Domingo XII do Tempo Comum: «Jesus, à popa, dormia sobre uma almofada»

Job 38,1.8-11; Sl 107; 2 Cor 5,14-17; Mc 4,35-41

1. Vale a pena abrir a página com a serenidade do belíssimo episódio do Evangelho deste Domingo XII do Tempo Comum (Marcos 4,35-41):

«E diz-lhes naquele dia, à tardinha: “Passemos para a outra margem”. E tendo eles deixado a multidão, tomam-no consigo (paralambánousin autón), assim como estava (hôs ên), na barca (en tô ploíô), e outras barcas estavam com Ele. E acontece uma grande tempestade de vento, e as ondas atiravam-se para dentro da barca, de maneira a ficar cheia a Barca. E Ele estava à popa (prýmna), dormindo (katheúdôn) sobre a almofada (epì tô proskephálaion). E acordam-no e dizem-lhe: “Mestre, Tu não Te importas que pereçamos?”. E, tendo acordado, ordenou ao vento e disse ao mar: “Cala-te! Acalma-te!”. E cessou o vento, e aconteceu grande bonança. E disse-lhes: “Por que tendes medo? Ainda não tendes fé?”. E foram amedrontados (ephobêthêsan) de um medo grande (phóbos mégas), e diziam uns para os outros: “Quem é este, a quem até o vento e o mar obedecem?”».

2. Um Evangelho de excelência, uma página imensa, como o mar imenso, em que somos convidados a mergulhar. Um luxo. Em pleno mar da Galileia, os discípulos / apóstolos de Jesus lutam, aflitos, contra a tempestade que ameaça desfazer a pequena e frágil embarcação no meio do mar encapelado (Marcos 4,35-41). A arqueologia pôs a descoberto as pequenas embarcações de pesca do tempo de Jesus. Tinham cerca de 8 metros de comprimento por 2,5 metros de largura, tornando-se, portanto, presa fácil das ondas e do vento. E em claro e sereno contraponto, narra o Evangelho, «Jesus, à popa, dormia deitado sobre uma almofada» (Marcos 4,38). Não nos esqueçamos que a popa, a parte traseira do barco, é o lugar de comando da embarcação. A parte dianteira é a proa. Jesus permanece, portanto, no comando da nossa barca, da nossa vida, ainda que muitas vezes nem nos apercebamos da serenidade da sua condução.
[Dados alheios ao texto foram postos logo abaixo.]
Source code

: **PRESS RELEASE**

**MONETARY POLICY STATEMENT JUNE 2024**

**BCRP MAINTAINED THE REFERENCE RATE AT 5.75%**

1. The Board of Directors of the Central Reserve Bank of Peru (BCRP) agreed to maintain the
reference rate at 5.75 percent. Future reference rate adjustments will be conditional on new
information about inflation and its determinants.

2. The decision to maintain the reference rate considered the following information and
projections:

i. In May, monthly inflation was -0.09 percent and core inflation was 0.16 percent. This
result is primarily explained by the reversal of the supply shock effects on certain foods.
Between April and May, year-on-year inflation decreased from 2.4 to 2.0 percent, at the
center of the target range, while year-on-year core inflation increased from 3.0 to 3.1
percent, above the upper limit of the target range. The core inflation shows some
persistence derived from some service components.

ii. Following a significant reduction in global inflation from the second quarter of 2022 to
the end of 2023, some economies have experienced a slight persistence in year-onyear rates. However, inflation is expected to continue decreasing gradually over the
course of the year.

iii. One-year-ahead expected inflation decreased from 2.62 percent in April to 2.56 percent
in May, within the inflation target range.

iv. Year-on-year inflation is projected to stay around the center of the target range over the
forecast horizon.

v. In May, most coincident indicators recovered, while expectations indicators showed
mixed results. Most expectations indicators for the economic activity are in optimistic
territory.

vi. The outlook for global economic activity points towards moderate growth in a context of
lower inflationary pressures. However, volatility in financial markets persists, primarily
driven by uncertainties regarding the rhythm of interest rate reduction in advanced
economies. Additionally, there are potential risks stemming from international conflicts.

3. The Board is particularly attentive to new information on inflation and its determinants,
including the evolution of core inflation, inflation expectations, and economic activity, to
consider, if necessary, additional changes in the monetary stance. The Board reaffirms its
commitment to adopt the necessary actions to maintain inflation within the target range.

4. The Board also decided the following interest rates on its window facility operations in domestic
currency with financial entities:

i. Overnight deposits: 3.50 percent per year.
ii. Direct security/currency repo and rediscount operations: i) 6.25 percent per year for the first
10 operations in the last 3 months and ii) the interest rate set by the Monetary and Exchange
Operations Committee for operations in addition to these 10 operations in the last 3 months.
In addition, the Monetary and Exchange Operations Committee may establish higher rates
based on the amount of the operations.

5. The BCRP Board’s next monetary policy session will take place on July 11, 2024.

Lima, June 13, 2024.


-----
A presença da almofada na pobre embarcação e do sono sereno de Jesus marcam bem o tom doce e tranquilo deste condutor diferente da nossa vida agitada. Mas não é a nossa agitação que conta. É o seu sono tranquilo. Ainda que algumas vezes nós caiamos na tentação, como, de resto, sucede com aqueles discípulos, de julgar o sono de Jesus como indiferença em relação a nós (Marcos 4,38).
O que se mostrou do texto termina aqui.